Un Juke box effonde musica e ritmo nel nostro baretto, mentre il nostro sguardo vaga dallo schermo dei coin-up(s) ai busti torniti delle sfitinzie, come pure alle loro gambe fasciate di fouseaux ed al loro frisè laccato di biondo.

Colonna sonora di questo pomeriggio come altri è il soul/rythm'n'blues del giovane cantante inglese Rick Astley che, nonostante avesse circa vent'anni quando incise questo suo primo album, già era contraddistinto da un vocione stentoreo e quasi tenorile, emulo dei coloured americani e delle sconfinate pianure che dal Tennessee giungono all'Oklahoma, passando per Cento, Trecate, Druento o Roverbella.

Il brano trainante di questo singolo-mini album, riproposto in tutte le tracce con arrangiamenti e mix varii, è il pezzo più famoso di questo giovane cantante, che all'epoca, fece strage di cuori verso le giovinette e ben impressionò, una volta tanto, la critica, grazie ad un impostazione vocale piuttosto professionale, ed avulsa dall'elettropop allora in voga, e ad un sapiente richiamo alla tradizione stax-motown degli anni '50 e '60, che rendeva Astley appetibile tanto agli adolescenti quanto ai loro genitori o in genere al pubblico adulto.

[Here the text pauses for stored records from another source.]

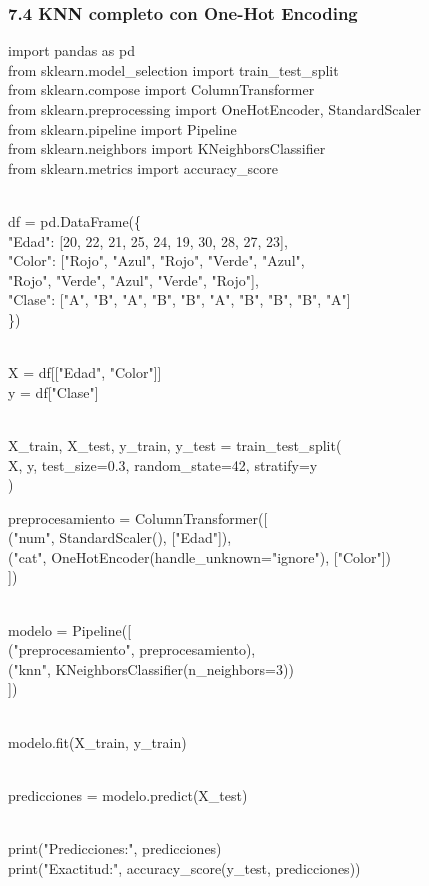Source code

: \documentclass[]{article}
\begin{document}
\subsubsection{7.4 KNN completo con One-Hot
Encoding}\label{knn-completo-con-one-hot-encoding}

import pandas as pd\\
from sklearn.model\_selection import train\_test\_split\\
from sklearn.compose import ColumnTransformer\\
from sklearn.preprocessing import OneHotEncoder, StandardScaler\\
from sklearn.pipeline import Pipeline\\
from sklearn.neighbors import KNeighborsClassifier\\
from sklearn.metrics import accuracy\_score\\
\strut \\
df = pd.DataFrame(\{\\
"Edad": {[}20, 22, 21, 25, 24, 19, 30, 28, 27, 23{]},\\
"Color": {[}"Rojo", "Azul", "Rojo", "Verde", "Azul",\\
"Rojo", "Verde", "Azul", "Verde", "Rojo"{]},\\
"Clase": {[}"A", "B", "A", "B", "B", "A", "B", "B", "B", "A"{]}\\
\})\\
\strut \\
X = df{[}{[}"Edad", "Color"{]}{]}\\
y = df{[}"Clase"{]}\\
\strut \\
X\_train, X\_test, y\_train, y\_test = train\_test\_split(\\
X, y, test\_size=0.3, random\_state=42, stratify=y\\
)

preprocesamiento = ColumnTransformer({[}\\
("num", StandardScaler(), {[}"Edad"{]}),\\
("cat", OneHotEncoder(handle\_unknown="ignore"), {[}"Color"{]})\\
{]})\\
\strut \\
modelo = Pipeline({[}\\
("preprocesamiento", preprocesamiento),\\
("knn", KNeighborsClassifier(n\_neighbors=3))\\
{]})\\
\strut \\
modelo.fit(X\_train, y\_train)\\
\strut \\
predicciones = modelo.predict(X\_test)\\
\strut \\
print("Predicciones:", predicciones)\\
print("Exactitud:", accuracy\_score(y\_test, predicciones))
\end{document}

Si trattava di un brano per tutti i gusti, programmato dalle radio e dall'allora potente Dj Television, anche, caratterizzato da un successo in grado di soverchiare il bravo Astley e cacciarlo progressivamente nell'anonimato nel giro di pochi mesi, o tutt'al più anni. Il ritmo che contraddistingue le strofe del pezzo corre in rapido crescendo verso l'esplosivo e dinamico ritornello, in cui la voce di Astley effettivamente spicca come una delle più interessanti della musica commerciale del decennio, con un mood estremamente efficace, di facile e positivo ascolto.

Come al solito, tuttavia, non sono qui per farvi la lode dei bei tempi andati, o per spingervi a recuperare o riqualificare pezzi del pop radiofonico ormai caduti nel dimenticatoio o di qualche ex sfitinzia quarantenne e relativi compagni, ma voglio prospettare qualche spunto critico in ordine a questa musica ed alle ragioni per le quali Astley, o altri cantanti dell'epoca, ebbero scarsa o punta fortuna a cavallo del decennio successivo.

Credo che, obiettivamente, le ragioni vadano cercate nello scarso talento di questi soggetti, al di là delle loro qualità canore, ed, in ogni caso, allo scarso coraggio delle case discografiche, che allevavano artisti medio bravi (talora pessimi) come polli da batteria, tarpando le loro qualità e gettandoli nella mischia per una stagione o poco più. Si trattava di soggetti che di rado scrivevano i loro pezzi, sfruttando l'opera oscura dei songwriters delle singole case discografiche, e che, spesso, ripetevano se stessi per brevi stagioni, senza mai osare alcunché. Si trattava, insomma, di investimenti di breve periodo, calibrati per ottenere il massimo riscontro commerciale con la minima spendita economica, destinati a divenire nel giro di pochi anni dei titoli spazzatura (un po' come i mutui subprime), rimpiazzati da altri gaglioffi e gaglioffe di analoga estrazione e similare successo... fino al nuovo giro di giostra.

Certo, il pubblico meno smaliziato accorreva numeroso, l'airplay se ne giovava, ma la carriera e le aspettative di molti artisti, non eccezionali ma certamente onesti come Astley, veniva progressivamente penalizzata, addirittura cacciando personaggi come il nostro nel calderone del trash o del revival anni '80.

Lasciando perdere l'effetto nostalgia, ed effettuando la solita, equanime, valutazione circa la bontà del prodotto in questione, non posso che rimarcare una certa banalità di fondo, sia nelle tessiture ritmiche che nella voce stessa di Astley (alla fin fine... un soul man "in sedicesima"), alla lunga stancanti e difficilmente idonee a resistere all'usura del tempo, salvo recuperi come quelli che state leggendo or ora.

Il tutto raggiunge, a stento, la sufficienza, con un 2/5 di stima.